Now the question is, what is a good decoding function for our $(15, 3)$ error-correcting codes? A very simple function $D$ that takes advantage of how the encoding function may operate as follows:

Let us use the example of the above code $$(0, 1, 1, 1, 0, 1, 1, 0, 1, 1, 0, 1, 1, 0, 1)$$ Write the code in rows as follows: $$0, 1, 1$$ $$1,0,1$$ $$1, 0, 1$$ $$1, 0, 1$$ $$1, 0, 1$$ Now take the “average” (in the sense that we always pick the majority of symbols) of each column: $$= (1, 0, 1)$$ And as we see, the code has been successfully decoded.

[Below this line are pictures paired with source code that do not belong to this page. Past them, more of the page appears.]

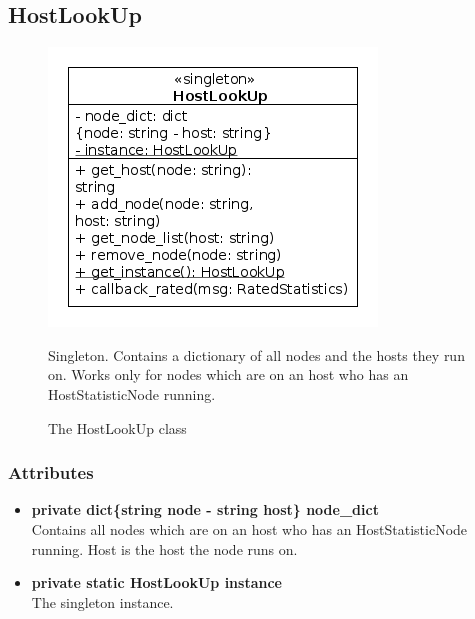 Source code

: \newpage
\subsection{HostLookUp}
\begin{figure}[htbp]
	\begin{minipage}[t]{8cm}
		\vspace{0pt}
		\centering
		\includegraphics[scale=0.6]{./diagram_pictures/reactor/HostLookUp.png}
		\caption{The HostLookUp class}
	\end{minipage}
	\hfill
	\begin{minipage}[t]{8cm}
		\vspace{10pt}
			Singleton. Contains a dictionary of all nodes and the hosts they run on. Works only for nodes which are on an host who has an HostStatisticNode running.
	\end{minipage}
\end{figure}  


\subsubsection{Attributes}
\begin{itemize}
	\item \textbf{ private dict\{string node - string host\} node\_dict }\\
		Contains all nodes which are on an host who has an HostStatisticNode running. Host is the host the node runs on.
	\item \textbf{ private static HostLookUp instance }\\
		The singleton instance.
\end{itemize}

The question now becomes: Given any $(n, k)$ error-correcting code with a minimum distance $d$, what is the maximum number of errors a decoding function can correct?

And interestingly there is a very concrete answer: Any decoding function of a given $(n, k)$ error-correcting code with minimum distance $d$ can at most correct $t = \frac{d-1}{2}$ errors.

As this is an inherent property of a given error-correcting code, we say the error-correcting code $C$ is $t$-error correcting.

Example: We shall give an intuition behind why this is true in the following example:

Let us use the following encoding function: $$D: \{0, 1\} \rightarrow \{0, 1\}^4$$ $$D((a_0)) = (a_0, a_0, a_0, a_0)$$ In other words, it uses the same “duplication strategy” as the ongoing example.

Clearly $C \subseteq \{0, 1\}^4$ $$C = \{(0, 0, 0, 0), (1, 1, 1, 1)\}$$ And therefore the minimum distance is $4$.

Now let us define $\textrm{Er}(c, i)$ to be an “Error function” taking a code word $c$ and an integer i and outputting all the different ways one can permute the code word $c$ by changing $i$ symbols. e.g., $$\textrm{Er}((0, 0, 0, 0), 1)$$ $$= \{(1, 0, 0, 0), (0, 1, 0, 0), (0, 0, 1, 0), (0, 0, 0, 1)\}$$ and $$\textrm{Er}((1, 1, 1, 1), 1)$$ $$= \{(0, 1, 1, 1), (1, 0, 1, 1), (1, 1, 0, 1), (1, 1, 1, 0)\}$$

Now notice how the two resulting sets have no overlap, in other words, given any of the resulting strings, a decoding function could easily identify from which codeword it came from. And therefore this error-correcting code is at least $1$-error correcting.

Now if we increase $i$ to $3$ we can definitely see that we have an overlap between $\textrm{Er}((0, 0, 0, 0), 3)$ and $\textrm{Er}((1, 1, 1, 1), 3)$, for example $(0, 1, 1, 1)$ can be found in both sets. This intuitively makes sense as the error-correcting code has a minimum distance of $4$, meaning that if both of the two bitstrings are allowed to move towards each other by $3$ bits they can cross a distance of $2 \cdot 3 = 6 > 4$ bits.

This already explains the relation of $d \geq 2t$ (or $d \geq \frac{t}{2}$), but it does not explain the offset by 1.

Let us look at the case of $\textrm{Er}((0, 0, 0, 0), 2)$ and $\textrm{Er}((1, 1, 1, 1), 2)$. Notice how these two sets still have some overlap. What would you decode $(0, 0, 1, 1)$ to? $(0, 0, 0, 0)$ or $(1, 1, 1, 1)$?

Of course the problem is obvious: it has the same hamming distance to both of them, therefore one cannot decide. This is the explanation for the offset by $1$: it is a tiebreaker for these kinds of situation.

This means that the given example error-correcting code is in actuality at most $$\frac{d-1}{2} = \frac{4-1}{2} = 1.5 \geq t = 1$$ error-correcting.

(15, 3) Continued Example: As an exercise, attempt to figure out if the given example $(15, 3)$ code with minimum distance $5$ is enough for Alex and Bernd to communicate despite the Iris-Agents’ Jamming attacks. How many errors can any given decoding function at most correct given Alex and Bernd error-correcting code?